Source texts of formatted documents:
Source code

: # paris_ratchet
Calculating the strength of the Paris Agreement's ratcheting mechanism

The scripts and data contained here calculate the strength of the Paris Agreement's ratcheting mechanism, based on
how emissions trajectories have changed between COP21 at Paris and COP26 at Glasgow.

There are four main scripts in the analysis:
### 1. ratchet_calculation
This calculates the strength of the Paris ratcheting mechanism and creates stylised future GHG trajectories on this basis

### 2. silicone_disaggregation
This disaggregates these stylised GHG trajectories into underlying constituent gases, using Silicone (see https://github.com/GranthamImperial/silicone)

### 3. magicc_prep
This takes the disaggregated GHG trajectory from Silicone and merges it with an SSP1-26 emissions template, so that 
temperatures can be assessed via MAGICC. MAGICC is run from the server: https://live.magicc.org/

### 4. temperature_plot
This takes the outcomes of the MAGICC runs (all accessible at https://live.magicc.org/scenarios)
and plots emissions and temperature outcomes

EXERCISE:
Return word for word the lines above from the line with "This calculates the" to the line with "### 3. magicc_prep", including both and leaving out all others.

ANSWER SPACE:
This calculates the strength of the Paris ratcheting mechanism and creates stylised future GHG trajectories on this basis

### 2. silicone_disaggregation
This disaggregates these stylised GHG trajectories into underlying constituent gases, using Silicone (see https://github.com/GranthamImperial/silicone)

### 3. magicc_prep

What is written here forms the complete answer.